***** Extracted entries

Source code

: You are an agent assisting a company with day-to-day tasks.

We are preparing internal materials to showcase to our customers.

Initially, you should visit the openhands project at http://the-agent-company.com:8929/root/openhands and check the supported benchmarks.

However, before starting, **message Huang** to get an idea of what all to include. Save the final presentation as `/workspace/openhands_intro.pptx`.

**********
***** Extracted entries

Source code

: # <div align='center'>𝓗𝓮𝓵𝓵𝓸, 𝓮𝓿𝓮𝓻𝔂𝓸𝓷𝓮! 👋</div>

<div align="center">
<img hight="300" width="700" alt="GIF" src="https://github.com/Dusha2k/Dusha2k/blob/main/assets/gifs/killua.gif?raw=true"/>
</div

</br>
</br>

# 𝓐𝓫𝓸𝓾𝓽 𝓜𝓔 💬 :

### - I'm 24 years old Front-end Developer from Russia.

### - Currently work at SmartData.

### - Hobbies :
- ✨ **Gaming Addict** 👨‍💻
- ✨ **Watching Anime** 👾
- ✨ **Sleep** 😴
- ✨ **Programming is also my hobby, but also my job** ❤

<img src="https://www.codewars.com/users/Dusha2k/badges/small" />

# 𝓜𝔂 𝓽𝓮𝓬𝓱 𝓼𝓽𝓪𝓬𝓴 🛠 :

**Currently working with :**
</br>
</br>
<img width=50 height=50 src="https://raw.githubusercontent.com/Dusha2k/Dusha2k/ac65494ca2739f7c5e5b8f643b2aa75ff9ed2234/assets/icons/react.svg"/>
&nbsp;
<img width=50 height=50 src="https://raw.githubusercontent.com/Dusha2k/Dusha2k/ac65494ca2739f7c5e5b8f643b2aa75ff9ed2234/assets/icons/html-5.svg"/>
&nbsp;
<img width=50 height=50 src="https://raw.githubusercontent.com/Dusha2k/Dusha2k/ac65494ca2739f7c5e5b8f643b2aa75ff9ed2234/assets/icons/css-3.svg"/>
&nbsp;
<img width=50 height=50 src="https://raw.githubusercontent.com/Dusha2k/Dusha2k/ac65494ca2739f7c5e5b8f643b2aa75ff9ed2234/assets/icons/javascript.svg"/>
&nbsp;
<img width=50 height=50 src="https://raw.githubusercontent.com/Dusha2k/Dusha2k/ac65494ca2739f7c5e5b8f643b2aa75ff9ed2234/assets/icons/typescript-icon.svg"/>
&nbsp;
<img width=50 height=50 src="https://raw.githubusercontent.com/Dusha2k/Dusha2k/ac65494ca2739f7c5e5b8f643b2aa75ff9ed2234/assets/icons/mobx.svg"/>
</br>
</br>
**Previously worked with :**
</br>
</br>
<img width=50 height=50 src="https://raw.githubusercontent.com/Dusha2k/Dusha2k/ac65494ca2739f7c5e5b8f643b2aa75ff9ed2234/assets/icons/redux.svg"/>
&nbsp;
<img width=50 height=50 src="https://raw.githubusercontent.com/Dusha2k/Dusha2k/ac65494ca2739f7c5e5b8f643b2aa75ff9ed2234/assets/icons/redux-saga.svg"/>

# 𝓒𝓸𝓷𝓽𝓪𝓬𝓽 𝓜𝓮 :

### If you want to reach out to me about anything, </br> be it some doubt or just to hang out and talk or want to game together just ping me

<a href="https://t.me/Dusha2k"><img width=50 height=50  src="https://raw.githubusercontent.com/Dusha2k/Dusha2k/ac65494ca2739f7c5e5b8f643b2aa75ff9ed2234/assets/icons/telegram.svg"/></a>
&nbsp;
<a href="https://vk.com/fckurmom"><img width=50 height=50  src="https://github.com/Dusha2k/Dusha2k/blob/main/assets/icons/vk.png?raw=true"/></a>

**********
***** Extracted entries

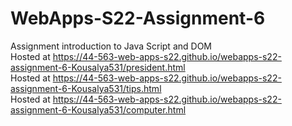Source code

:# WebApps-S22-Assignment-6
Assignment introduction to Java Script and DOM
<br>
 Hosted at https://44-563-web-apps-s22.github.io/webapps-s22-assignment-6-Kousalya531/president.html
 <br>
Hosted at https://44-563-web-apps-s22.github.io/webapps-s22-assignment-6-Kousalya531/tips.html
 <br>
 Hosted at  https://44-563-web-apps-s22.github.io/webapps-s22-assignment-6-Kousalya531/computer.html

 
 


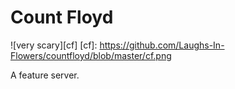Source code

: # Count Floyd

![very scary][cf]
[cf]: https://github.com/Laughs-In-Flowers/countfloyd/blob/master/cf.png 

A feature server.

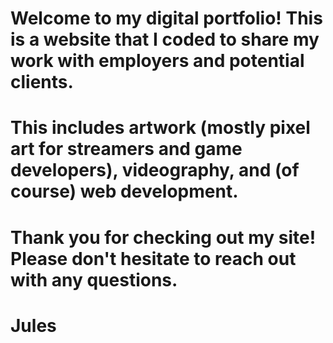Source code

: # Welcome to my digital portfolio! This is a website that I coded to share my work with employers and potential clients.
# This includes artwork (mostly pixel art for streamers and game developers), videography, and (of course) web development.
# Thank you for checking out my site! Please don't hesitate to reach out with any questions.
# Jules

**********

* [Work required]
Set down exactly the lines of the data above, beginning with the line that has "Initially, you should" and ending with the line that has "However, before starting, **message", and no others.

* [Response to the task]
Initially, you should visit the openhands project at http://the-agent-company.com:8929/root/openhands and check the supported benchmarks.

However, before starting, **message Huang** to get an idea of what all to include. Save the final presentation as `/workspace/openhands_intro.pptx`.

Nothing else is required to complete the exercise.